Avidity is defined as the strength of binding between immunoglobulin G (IgG) and its specific target epitope. IgG of high avidity is established during affinity maturation. Failure to achieve high avidity IgG may result in a lack of protective immunity towards infection and disease. It is known that the interaction between SARS-CoV-2 spike protein and its cellular receptor is driven by high affinity. Therefore, it is predictable that protective antibodies towards SARS-CoV-2 should show high affinity/avidity.

Avidity after SARS-CoV-2 infection

Recent findings by several groups demonstrate that the serological response towards infection with SARS-CoV-2 and seasonal coronaviruses is characterized by incomplete avidity maturation, followed by a decline of the serological response. This response might facilitate reinfection, prevent herd immunity and potentially allow repeated cycles of infection.

Consequences for vaccination towards SARS-CoV-2

Therefore, the sole focus on antibody titers reached after vaccination towards SARS-CoV-2 might not be sufficient to evaluate the degree of achieved protection. Rather, it is suggested to include avidity determination to optimize vaccination protocols and achieve high avidity IgG directed towards SARS-CoV-2 through vaccination. Avidity determination might also be useful to control for truly protective immunity towards SARS-CoV-2 in individual cases.

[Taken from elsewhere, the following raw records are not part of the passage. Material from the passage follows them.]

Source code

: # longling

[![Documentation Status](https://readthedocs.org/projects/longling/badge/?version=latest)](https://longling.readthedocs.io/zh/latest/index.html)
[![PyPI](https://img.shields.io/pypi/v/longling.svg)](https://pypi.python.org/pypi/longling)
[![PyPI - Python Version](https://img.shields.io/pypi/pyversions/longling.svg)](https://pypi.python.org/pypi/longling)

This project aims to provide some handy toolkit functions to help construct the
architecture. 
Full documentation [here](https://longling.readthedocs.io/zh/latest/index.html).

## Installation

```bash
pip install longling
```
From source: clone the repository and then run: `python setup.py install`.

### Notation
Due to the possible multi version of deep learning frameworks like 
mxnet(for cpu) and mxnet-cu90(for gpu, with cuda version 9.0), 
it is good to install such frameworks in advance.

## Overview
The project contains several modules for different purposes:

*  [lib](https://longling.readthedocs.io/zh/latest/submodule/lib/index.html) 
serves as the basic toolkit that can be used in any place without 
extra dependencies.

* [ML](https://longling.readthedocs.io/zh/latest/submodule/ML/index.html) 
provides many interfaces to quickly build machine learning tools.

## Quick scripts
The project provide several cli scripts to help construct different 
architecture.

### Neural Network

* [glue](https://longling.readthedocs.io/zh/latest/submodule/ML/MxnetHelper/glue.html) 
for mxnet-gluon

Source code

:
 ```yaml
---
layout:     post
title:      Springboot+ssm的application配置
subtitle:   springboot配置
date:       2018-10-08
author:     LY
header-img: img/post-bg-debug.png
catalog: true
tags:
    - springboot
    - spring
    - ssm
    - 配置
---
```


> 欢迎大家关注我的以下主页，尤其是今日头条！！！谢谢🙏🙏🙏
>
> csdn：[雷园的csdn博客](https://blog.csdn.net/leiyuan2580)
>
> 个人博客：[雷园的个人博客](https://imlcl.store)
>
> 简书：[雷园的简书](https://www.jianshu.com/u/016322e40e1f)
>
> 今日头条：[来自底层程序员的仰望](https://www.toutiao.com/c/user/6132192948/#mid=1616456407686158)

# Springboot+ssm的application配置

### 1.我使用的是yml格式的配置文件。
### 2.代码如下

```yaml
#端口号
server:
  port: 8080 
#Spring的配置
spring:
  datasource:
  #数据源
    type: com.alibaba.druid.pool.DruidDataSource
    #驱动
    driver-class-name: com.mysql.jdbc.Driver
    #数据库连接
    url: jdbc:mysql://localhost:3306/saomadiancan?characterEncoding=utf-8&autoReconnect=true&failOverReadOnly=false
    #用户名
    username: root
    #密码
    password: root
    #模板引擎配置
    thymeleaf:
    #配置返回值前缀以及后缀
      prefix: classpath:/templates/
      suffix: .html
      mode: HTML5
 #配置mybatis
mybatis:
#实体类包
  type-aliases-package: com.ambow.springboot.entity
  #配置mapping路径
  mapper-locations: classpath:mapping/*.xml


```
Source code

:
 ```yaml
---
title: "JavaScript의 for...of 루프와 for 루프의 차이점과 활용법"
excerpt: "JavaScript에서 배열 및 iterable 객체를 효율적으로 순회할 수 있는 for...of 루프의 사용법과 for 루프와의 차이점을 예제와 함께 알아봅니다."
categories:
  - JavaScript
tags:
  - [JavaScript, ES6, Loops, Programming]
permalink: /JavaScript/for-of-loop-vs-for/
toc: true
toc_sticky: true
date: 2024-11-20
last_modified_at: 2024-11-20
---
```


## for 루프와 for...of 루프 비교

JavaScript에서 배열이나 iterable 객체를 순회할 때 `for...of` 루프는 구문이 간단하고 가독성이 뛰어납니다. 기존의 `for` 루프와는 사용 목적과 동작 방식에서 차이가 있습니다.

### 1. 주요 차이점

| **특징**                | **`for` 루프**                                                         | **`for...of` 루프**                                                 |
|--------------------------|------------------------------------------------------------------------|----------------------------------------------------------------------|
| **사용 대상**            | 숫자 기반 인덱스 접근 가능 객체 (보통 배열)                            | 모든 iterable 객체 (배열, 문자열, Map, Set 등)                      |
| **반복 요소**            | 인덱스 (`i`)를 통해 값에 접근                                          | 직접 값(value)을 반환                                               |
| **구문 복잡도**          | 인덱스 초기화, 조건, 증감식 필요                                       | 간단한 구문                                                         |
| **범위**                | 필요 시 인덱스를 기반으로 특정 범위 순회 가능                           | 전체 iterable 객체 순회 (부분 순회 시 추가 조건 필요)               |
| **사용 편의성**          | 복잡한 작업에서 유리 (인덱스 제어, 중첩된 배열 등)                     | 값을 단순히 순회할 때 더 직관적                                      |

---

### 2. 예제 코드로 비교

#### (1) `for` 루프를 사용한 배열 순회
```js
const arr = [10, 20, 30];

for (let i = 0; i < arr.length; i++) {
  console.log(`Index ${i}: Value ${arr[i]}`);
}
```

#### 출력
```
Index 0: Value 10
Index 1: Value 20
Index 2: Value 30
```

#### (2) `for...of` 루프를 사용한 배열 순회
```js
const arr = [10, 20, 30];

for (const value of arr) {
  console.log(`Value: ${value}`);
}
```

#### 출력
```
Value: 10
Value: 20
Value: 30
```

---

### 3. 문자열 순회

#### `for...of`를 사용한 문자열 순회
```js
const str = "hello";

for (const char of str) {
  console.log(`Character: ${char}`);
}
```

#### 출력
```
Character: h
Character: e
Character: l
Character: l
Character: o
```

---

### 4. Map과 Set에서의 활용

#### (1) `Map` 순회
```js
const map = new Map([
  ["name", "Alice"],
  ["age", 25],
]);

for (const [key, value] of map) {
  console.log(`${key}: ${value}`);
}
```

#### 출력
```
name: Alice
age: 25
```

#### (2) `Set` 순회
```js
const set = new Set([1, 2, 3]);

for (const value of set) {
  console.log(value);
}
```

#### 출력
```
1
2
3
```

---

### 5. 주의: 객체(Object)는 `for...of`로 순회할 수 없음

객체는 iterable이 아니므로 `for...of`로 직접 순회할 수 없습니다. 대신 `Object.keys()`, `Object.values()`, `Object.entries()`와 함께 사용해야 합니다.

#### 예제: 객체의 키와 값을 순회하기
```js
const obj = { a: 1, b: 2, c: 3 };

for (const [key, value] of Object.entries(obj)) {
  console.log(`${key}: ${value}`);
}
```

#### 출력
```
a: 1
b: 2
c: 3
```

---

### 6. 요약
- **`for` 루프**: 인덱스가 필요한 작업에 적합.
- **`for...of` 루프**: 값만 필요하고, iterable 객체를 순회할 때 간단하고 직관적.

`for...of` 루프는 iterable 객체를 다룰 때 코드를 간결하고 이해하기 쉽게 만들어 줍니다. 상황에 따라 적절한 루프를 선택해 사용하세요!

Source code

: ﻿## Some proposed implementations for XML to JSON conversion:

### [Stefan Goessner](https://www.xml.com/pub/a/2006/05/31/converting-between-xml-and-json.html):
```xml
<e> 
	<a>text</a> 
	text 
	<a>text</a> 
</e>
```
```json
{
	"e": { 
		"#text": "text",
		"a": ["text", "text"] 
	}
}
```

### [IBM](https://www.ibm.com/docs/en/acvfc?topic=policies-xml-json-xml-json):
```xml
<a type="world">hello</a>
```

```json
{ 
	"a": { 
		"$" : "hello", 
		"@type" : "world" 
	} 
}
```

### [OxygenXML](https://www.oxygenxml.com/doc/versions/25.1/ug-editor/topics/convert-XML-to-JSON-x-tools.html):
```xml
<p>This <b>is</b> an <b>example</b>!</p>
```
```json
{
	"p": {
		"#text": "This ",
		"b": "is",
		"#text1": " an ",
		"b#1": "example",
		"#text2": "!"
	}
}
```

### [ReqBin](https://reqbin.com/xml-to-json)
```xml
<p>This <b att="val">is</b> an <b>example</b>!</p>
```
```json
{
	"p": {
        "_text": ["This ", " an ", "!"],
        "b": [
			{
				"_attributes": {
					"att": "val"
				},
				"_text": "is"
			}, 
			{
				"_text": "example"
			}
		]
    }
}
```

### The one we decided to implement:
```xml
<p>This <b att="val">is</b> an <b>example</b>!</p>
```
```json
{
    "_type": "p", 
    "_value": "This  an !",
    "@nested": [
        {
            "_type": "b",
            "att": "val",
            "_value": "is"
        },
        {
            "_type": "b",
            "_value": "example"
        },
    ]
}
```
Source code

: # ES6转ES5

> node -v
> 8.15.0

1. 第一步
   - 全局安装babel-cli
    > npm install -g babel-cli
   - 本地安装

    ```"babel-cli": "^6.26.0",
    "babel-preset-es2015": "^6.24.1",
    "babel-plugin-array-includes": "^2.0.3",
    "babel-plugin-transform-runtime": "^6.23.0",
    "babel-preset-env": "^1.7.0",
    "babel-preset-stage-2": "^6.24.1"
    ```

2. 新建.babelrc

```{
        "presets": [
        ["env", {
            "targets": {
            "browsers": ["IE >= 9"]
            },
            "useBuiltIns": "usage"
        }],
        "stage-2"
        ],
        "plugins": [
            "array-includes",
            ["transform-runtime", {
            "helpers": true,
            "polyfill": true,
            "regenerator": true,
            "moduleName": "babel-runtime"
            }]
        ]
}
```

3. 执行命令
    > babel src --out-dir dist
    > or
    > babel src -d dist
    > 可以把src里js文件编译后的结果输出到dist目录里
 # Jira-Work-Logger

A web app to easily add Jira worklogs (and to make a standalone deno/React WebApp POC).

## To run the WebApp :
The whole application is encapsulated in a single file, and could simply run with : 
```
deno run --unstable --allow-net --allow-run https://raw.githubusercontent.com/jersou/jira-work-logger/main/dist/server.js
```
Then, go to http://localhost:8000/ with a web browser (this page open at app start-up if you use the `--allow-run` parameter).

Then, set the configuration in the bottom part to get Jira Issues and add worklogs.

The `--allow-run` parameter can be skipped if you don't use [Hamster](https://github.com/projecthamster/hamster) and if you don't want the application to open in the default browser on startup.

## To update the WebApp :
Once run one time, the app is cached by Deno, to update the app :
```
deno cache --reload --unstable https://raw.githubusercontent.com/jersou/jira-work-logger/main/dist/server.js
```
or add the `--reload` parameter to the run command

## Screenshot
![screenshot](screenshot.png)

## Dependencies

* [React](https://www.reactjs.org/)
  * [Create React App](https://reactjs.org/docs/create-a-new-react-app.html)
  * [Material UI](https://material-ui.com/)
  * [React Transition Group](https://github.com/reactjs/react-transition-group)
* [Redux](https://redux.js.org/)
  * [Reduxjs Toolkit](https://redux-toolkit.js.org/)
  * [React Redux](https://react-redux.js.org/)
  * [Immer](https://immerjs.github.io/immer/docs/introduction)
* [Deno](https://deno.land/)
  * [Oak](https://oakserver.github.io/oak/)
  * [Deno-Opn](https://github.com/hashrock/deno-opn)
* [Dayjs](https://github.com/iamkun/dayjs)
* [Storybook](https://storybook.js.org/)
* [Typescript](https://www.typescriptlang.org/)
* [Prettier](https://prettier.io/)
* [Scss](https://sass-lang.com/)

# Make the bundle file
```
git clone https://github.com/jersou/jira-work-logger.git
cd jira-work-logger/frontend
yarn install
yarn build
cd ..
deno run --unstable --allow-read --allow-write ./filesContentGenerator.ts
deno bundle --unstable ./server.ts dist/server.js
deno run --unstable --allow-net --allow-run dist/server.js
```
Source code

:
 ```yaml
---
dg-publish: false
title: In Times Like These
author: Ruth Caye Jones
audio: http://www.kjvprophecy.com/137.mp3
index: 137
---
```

Protection towards viral infection or disease requires high avidity IgG

The avidity of immunoglobulin G (IgG) is determined by its affinity and denotes the strength of binding to its target epitope. High avidity is reached after affinity/avidity maturation and reflects the best fit between IgG and epitope. Avidity of IgG is low during acute infection and reaches high values several weeks or months later (Hedman et al., 1997, Bauer, 2021). Memory B cells express and utilize high avidity IgG to establish effective anamnestic responses (Eisen, 2014).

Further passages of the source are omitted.